Is this an early signal that Italian NPL marks are gonna have to come down a long way?
The Intesa book is very large, and pretty diverse (54% north, 21% central, 25% south and islands), with a mix of resi, industrial, retail and other collateral, some secured, some unsecured. Data quality, at least according to DBRS, was pretty good…..you’d probably expect a large national bank like Intesa to have better records and systems that the regional Populare banks.

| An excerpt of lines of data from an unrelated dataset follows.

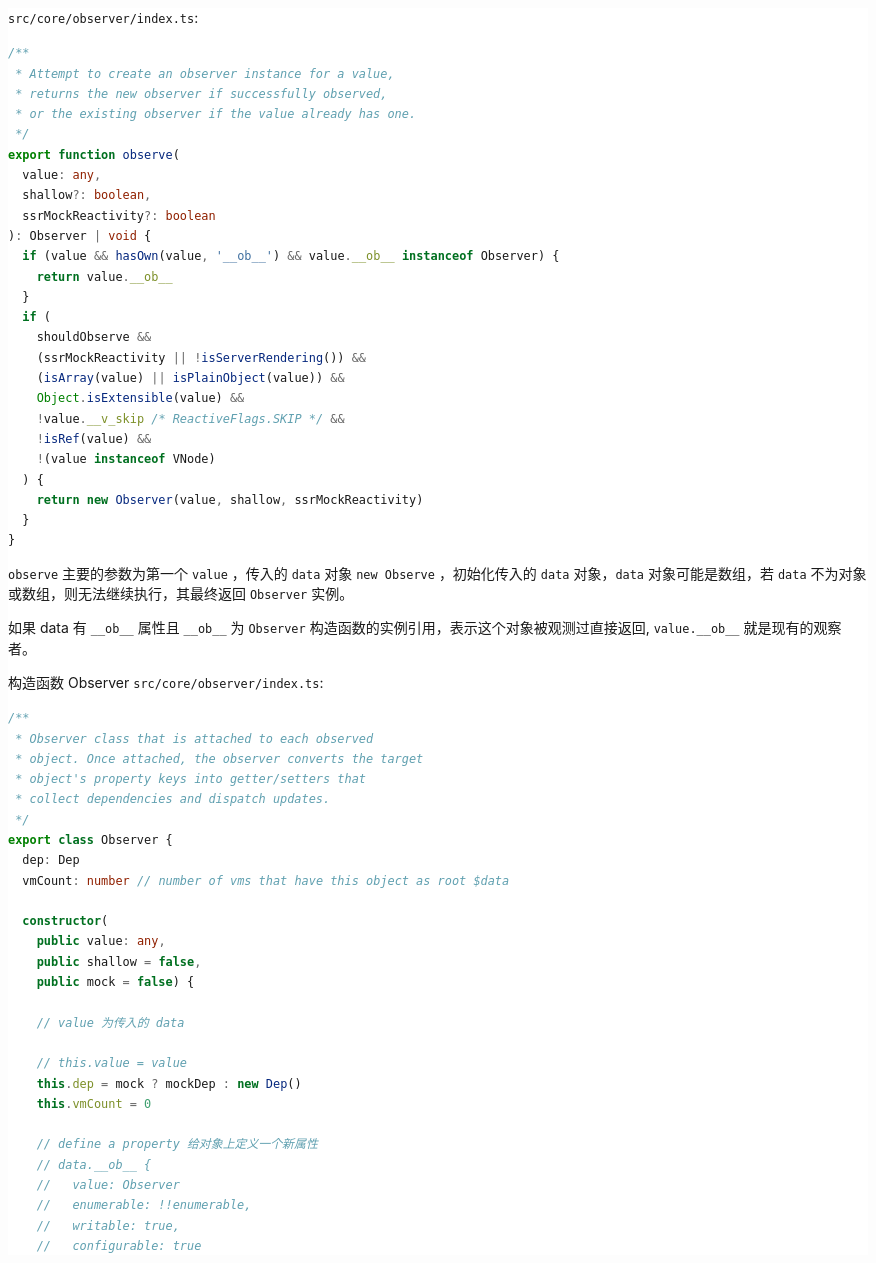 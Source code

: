 `src/core/observer/index.ts`:
```ts
/**
 * Attempt to create an observer instance for a value,
 * returns the new observer if successfully observed,
 * or the existing observer if the value already has one.
 */
export function observe(
  value: any,
  shallow?: boolean,
  ssrMockReactivity?: boolean
): Observer | void {
  if (value && hasOwn(value, '__ob__') && value.__ob__ instanceof Observer) {
    return value.__ob__
  }
  if (
    shouldObserve &&
    (ssrMockReactivity || !isServerRendering()) &&
    (isArray(value) || isPlainObject(value)) &&
    Object.isExtensible(value) &&
    !value.__v_skip /* ReactiveFlags.SKIP */ &&
    !isRef(value) &&
    !(value instanceof VNode)
  ) {
    return new Observer(value, shallow, ssrMockReactivity)
  }
}
```

`observe` 主要的参数为第一个 `value` ，传入的 `data` 对象
`new Observe` ，初始化传入的 ` data ` 对象，` data ` 对象可能是数组，若 ` data ` 不为对象或数组，则无法继续执行，其最终返回 ` Observer ` 实例。

如果 data 有 `__ob__` 属性且 `__ob__` 为 `Observer` 构造函数的实例引用，表示这个对象被观测过直接返回, `value.__ob__` 就是现有的观察者。

构造函数 Observer
`src/core/observer/index.ts`:
```ts
/**
 * Observer class that is attached to each observed
 * object. Once attached, the observer converts the target
 * object's property keys into getter/setters that
 * collect dependencies and dispatch updates.
 */
export class Observer {
  dep: Dep
  vmCount: number // number of vms that have this object as root $data

  constructor(
	public value: any, 
	public shallow = false, 
	public mock = false) {
	
	// value 为传入的 data
	
    // this.value = value
    this.dep = mock ? mockDep : new Dep()
    this.vmCount = 0
    
	// define a property 给对象上定义一个新属性
	// data.__ob__ {
	//   value: Observer
	//   enumerable: !!enumerable,
	//   writable: true,
	//   configurable: true
```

What I’m getting at is, this ought to be a decent proxy for “Italian NPLs generally”, and Intrum is a pretty respectable buyer that knows the NPL trade well. Where Intrum marks, others will surely follow.
Taking the BIScuit
The distinguished wonks at the Bank for International Settlements raise the question “are CLO investors underestimating tail risk in European markets?”, (h/t David Altenhofen at PensionDanmark). The piece basically looks at whether the energy crisis in Europe will cause a wave of correlated defaults that cause credit issues in the CLO market — the basic proposition of the CLO structure, and the reason why it definitely definitely isn’t like pre-GFC CDOs, is diversification. If this diversification doesn’t work in practice or expectation, maybe the CLO structure doesn’t work either?

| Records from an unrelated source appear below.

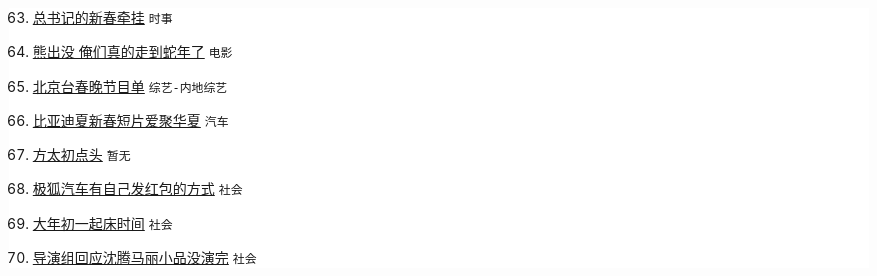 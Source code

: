 63. [总书记的新春牵挂](https://m.weibo.cn/search?containerid=100103type%3D1%26t%3D10%26q%3D%23%E6%80%BB%E4%B9%A6%E8%AE%B0%E7%9A%84%E6%96%B0%E6%98%A5%E7%89%B5%E6%8C%82%23&stream_entry_id=51&isnewpage=1&extparam=seat%3D1%26pos%3D0%26q%3D%2523%25E6%2580%25BB%25E4%25B9%25A6%25E8%25AE%25B0%25E7%259A%2584%25E6%2596%25B0%25E6%2598%25A5%25E7%2589%25B5%25E6%258C%2582%2523%26dgr%3D0%26cate%3D10103%26c_type%3D51%26filter_type%3Drealtimehot%26stream_entry_id%3D51%26display_time%3D1738146246%26pre_seqid%3D17381462465680114836215) `时事` 

64. [熊出没 俺们真的走到蛇年了](https://m.weibo.cn/search?containerid=100103type%3D1%26t%3D10%26q%3D%23%E7%86%8A%E5%87%BA%E6%B2%A1+%E4%BF%BA%E4%BB%AC%E7%9C%9F%E7%9A%84%E8%B5%B0%E5%88%B0%E8%9B%87%E5%B9%B4%E4%BA%86%23&stream_entry_id=31&isnewpage=1&extparam=seat%3D1%26is_ad_pos%3D1%26topic_ad%3D1%26q%3D%2523%25E7%2586%258A%25E5%2587%25BA%25E6%25B2%25A1%2520%25E4%25BF%25BA%25E4%25BB%25AC%25E7%259C%259F%25E7%259A%2584%25E8%25B5%25B0%25E5%2588%25B0%25E8%259B%2587%25E5%25B9%25B4%25E4%25BA%2586%2523%26cate%3D5001%26adid%3D273325%26stream_entry_id%3D31%26pos%3D7%26c_type%3D31%26band_rank%3D7%26lcate%3D5001%26filter_type%3Drealtimehot%26dgr%3D0%26display_time%3D1738146246%26pre_seqid%3D17381462465680114836215) `电影` 

65. [北京台春晚节目单](https://m.weibo.cn/search?containerid=100103type%3D1%26t%3D10%26q%3D%23%E5%8C%97%E4%BA%AC%E5%8F%B0%E6%98%A5%E6%99%9A%E8%8A%82%E7%9B%AE%E5%8D%95%23&stream_entry_id=31&isnewpage=1&extparam=seat%3D1%26stream_entry_id%3D31%26c_type%3D31%26q%3D%2523%25E5%258C%2597%25E4%25BA%25AC%25E5%258F%25B0%25E6%2598%25A5%25E6%2599%259A%25E8%258A%2582%25E7%259B%25AE%25E5%258D%2595%2523%26dgr%3D0%26pos%3D2%26band_rank%3D3%26realpos%3D3%26cate%3D5001%26filter_type%3Drealtimehot%26flag%3D0%26lcate%3D5001%26display_time%3D1738142845%26pre_seqid%3D1738142845941026020525) `综艺-内地综艺` 

66. [比亚迪夏新春短片爱聚华夏](https://m.weibo.cn/search?containerid=100103type%3D1%26t%3D10%26q%3D%23%E6%AF%94%E4%BA%9A%E8%BF%AA%E5%A4%8F%E6%96%B0%E6%98%A5%E7%9F%AD%E7%89%87%E7%88%B1%E8%81%9A%E5%8D%8E%E5%A4%8F%23&stream_entry_id=31&isnewpage=1&extparam=seat%3D1%26stream_entry_id%3D31%26c_type%3D31%26is_ad_pos%3D1%26pos%3D3%26dgr%3D0%26adid%3D274638%26topic_ad%3D1%26q%3D%2523%25E6%25AF%2594%25E4%25BA%259A%25E8%25BF%25AA%25E5%25A4%258F%25E6%2596%25B0%25E6%2598%25A5%25E7%259F%25AD%25E7%2589%2587%25E7%2588%25B1%25E8%2581%259A%25E5%258D%258E%25E5%25A4%258F%2523%26cate%3D5001%26band_rank%3D4%26filter_type%3Drealtimehot%26lcate%3D5001%26display_time%3D1738142845%26pre_seqid%3D1738142845941026020525) `汽车` 

67. [方太初点头](https://m.weibo.cn/search?containerid=100103type%3D1%26t%3D10%26q%3D%E6%96%B9%E5%A4%AA%E5%88%9D%E7%82%B9%E5%A4%B4&stream_entry_id=31&isnewpage=1&extparam=seat%3D1%26stream_entry_id%3D31%26c_type%3D31%26q%3D%25E6%2596%25B9%25E5%25A4%25AA%25E5%2588%259D%25E7%2582%25B9%25E5%25A4%25B4%26dgr%3D0%26pos%3D14%26band_rank%3D13%26realpos%3D13%26cate%3D5001%26filter_type%3Drealtimehot%26flag%3D0%26lcate%3D5001%26display_time%3D1738142845%26pre_seqid%3D1738142845941026020525) `暂无` 

68. [极狐汽车有自己发红包的方式](https://m.weibo.cn/search?containerid=100103type%3D1%26t%3D10%26q%3D%23%E6%9E%81%E7%8B%90%E6%B1%BD%E8%BD%A6%E6%9C%89%E8%87%AA%E5%B7%B1%E5%8F%91%E7%BA%A2%E5%8C%85%E7%9A%84%E6%96%B9%E5%BC%8F%23&stream_entry_id=31&isnewpage=1&extparam=seat%3D1%26stream_entry_id%3D31%26c_type%3D31%26q%3D%2523%25E6%259E%2581%25E7%258B%2590%25E6%25B1%25BD%25E8%25BD%25A6%25E6%259C%2589%25E8%2587%25AA%25E5%25B7%25B1%25E5%258F%2591%25E7%25BA%25A2%25E5%258C%2585%25E7%259A%2584%25E6%2596%25B9%25E5%25BC%258F%2523%26pos%3D24%26dgr%3D0%26adid%3D274824%26band_rank%3D23%26realpos%3D23%26cate%3D5001%26lcate%3D5001%26flag%3D1%26filter_type%3Drealtimehot%26display_time%3D1738142845%26pre_seqid%3D1738142845941026020525) `社会` 

69. [大年初一起床时间](https://m.weibo.cn/search?containerid=100103type%3D1%26t%3D10%26q%3D%23%E5%A4%A7%E5%B9%B4%E5%88%9D%E4%B8%80%E8%B5%B7%E5%BA%8A%E6%97%B6%E9%97%B4%23&stream_entry_id=31&isnewpage=1&extparam=seat%3D1%26stream_entry_id%3D31%26c_type%3D31%26q%3D%2523%25E5%25A4%25A7%25E5%25B9%25B4%25E5%2588%259D%25E4%25B8%2580%25E8%25B5%25B7%25E5%25BA%258A%25E6%2597%25B6%25E9%2597%25B4%2523%26dgr%3D0%26pos%3D27%26band_rank%3D26%26realpos%3D26%26cate%3D5001%26filter_type%3Drealtimehot%26flag%3D0%26lcate%3D5001%26display_time%3D1738142845%26pre_seqid%3D1738142845941026020525) `社会` 

70. [导演组回应沈腾马丽小品没演完](https://m.weibo.cn/search?containerid=100103type%3D1%26t%3D10%26q%3D%23%E5%AF%BC%E6%BC%94%E7%BB%84%E5%9B%9E%E5%BA%94%E6%B2%88%E8%85%BE%E9%A9%AC%E4%B8%BD%E5%B0%8F%E5%93%81%E6%B2%A1%E6%BC%94%E5%AE%8C%23&stream_entry_id=31&isnewpage=1&extparam=seat%3D1%26stream_entry_id%3D31%26c_type%3D31%26q%3D%2523%25E5%25AF%25BC%25E6%25BC%2594%25E7%25BB%2584%25E5%259B%259E%25E5%25BA%2594%25E6%25B2%2588%25E8%2585%25BE%25E9%25A9%25AC%25E4%25B8%25BD%25E5%25B0%258F%25E5%2593%2581%25E6%25B2%25A1%25E6%25BC%2594%25E5%25AE%258C%2523%26dgr%3D0%26pos%3D28%26band_rank%3D27%26realpos%3D27%26cate%3D5001%26filter_type%3Drealtimehot%26flag%3D0%26lcate%3D5001%26display_time%3D1738142845%26pre_seqid%3D1738142845941026020525) `社会`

The BIS paper makes some fair points: “European CLO markets could be particularly exposed to correlated defaults. First, partly due to the smaller size of the European leveraged loan market relative to the US one, European CLOs have less diversified portfolios. Second, there is a higher overlap across the portfolio holdings of various European CLOs, which further limits investors' ability to diversify. Lastly, the European CLO market is relatively illiquid, which could amplify price swings in times of stress.”
Hard to argue with any of that. More questionable are assertations like “AAA-rated CLO tranches, which are very sensitive to broad-based disruptions”. Are they? Credit-wise you need a situation where we’re all buying baked beans and firearms before you’re likely to see losses on CLO triple A, and even on a spread basis…..there’s definitely been a sell-off, but CLO senior spreads roughly doubling while [gestures to entire financial system] is going on doesn’t seem that sensitive to me.

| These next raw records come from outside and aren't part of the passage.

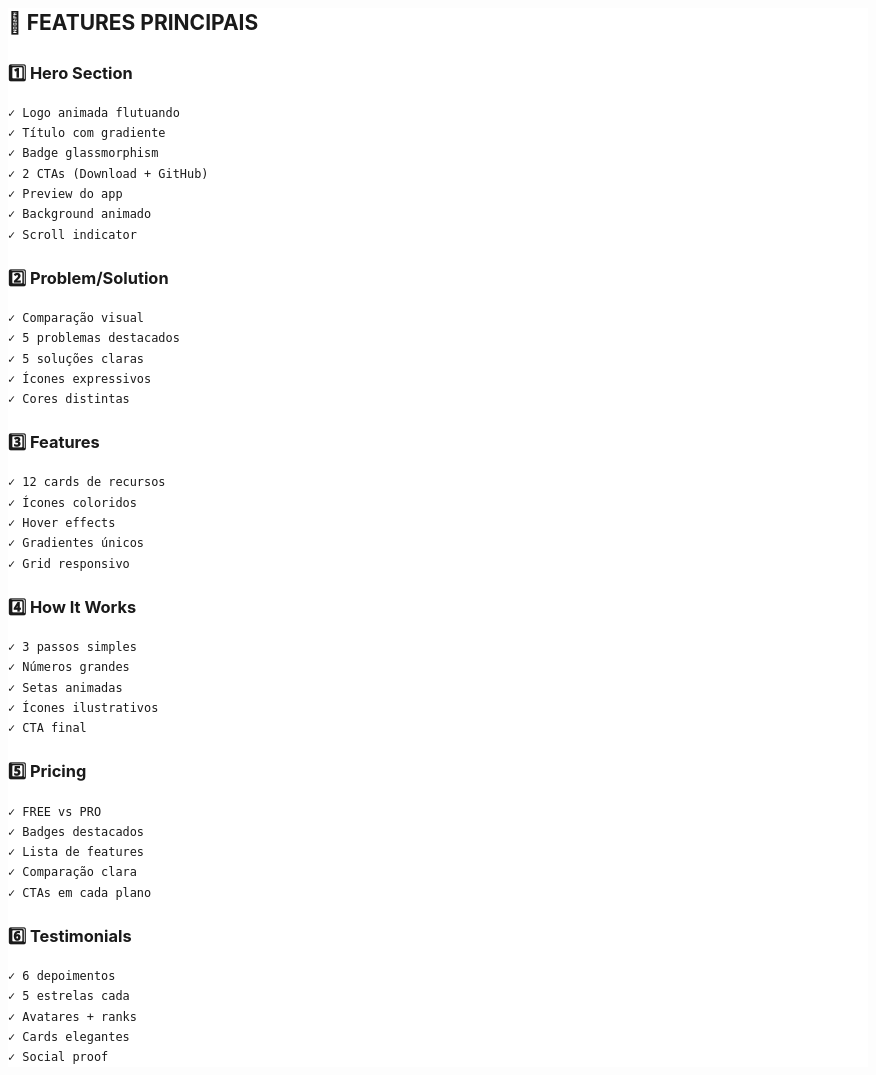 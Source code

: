 
## 🎨 FEATURES PRINCIPAIS

### 1️⃣ Hero Section
```
✓ Logo animada flutuando
✓ Título com gradiente
✓ Badge glassmorphism
✓ 2 CTAs (Download + GitHub)
✓ Preview do app
✓ Background animado
✓ Scroll indicator
```

### 2️⃣ Problem/Solution
```
✓ Comparação visual
✓ 5 problemas destacados
✓ 5 soluções claras
✓ Ícones expressivos
✓ Cores distintas
```

### 3️⃣ Features
```
✓ 12 cards de recursos
✓ Ícones coloridos
✓ Hover effects
✓ Gradientes únicos
✓ Grid responsivo
```

### 4️⃣ How It Works
```
✓ 3 passos simples
✓ Números grandes
✓ Setas animadas
✓ Ícones ilustrativos
✓ CTA final
```

### 5️⃣ Pricing
```
✓ FREE vs PRO
✓ Badges destacados
✓ Lista de features
✓ Comparação clara
✓ CTAs em cada plano
```

### 6️⃣ Testimonials
```
✓ 6 depoimentos
✓ 5 estrelas cada
✓ Avatares + ranks
✓ Cards elegantes
✓ Social proof
```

“Persistent issues with the supply of electricity or industrial inputs in Europe might worsen the outlook for many firms simultaneously, thus raising the risk of correlated defaults,” write the BIS. “Such a scenario could generate principal losses for AAA tranche investors, chiefly banks and insurers.”
I mean, it could, of course. You’ve got 40% credit enhancement, excess spread (ok, not so much of that today), plus recoveries of say, 50% on leveraged loans that do default. It’s going to be very, very hard to break these bonds.
Ignoring these asides, though, the BIS makes a reasonable point on correlation — basically arguing that credit markets are underpricing correlation vs equity markets.
Energy prices and currency moves do indeed tend to push everything in the same direction. European CLOs were sitting pretty in the energy selloff at the back end of 2015, as there are very few euro-denominated energy-linked loans, but right now, that would be a nice piece of diversification.
Whatever else they are, pretty much all the assets in a European CLO are consumers of energy; the only question is whether they consume a lot (paper, packaging, manfacturing) or not quite as much (healthcare, tech, retail).
The BIS might be wrong about breaking the triple-A, but it’s something to watch closely down the stack.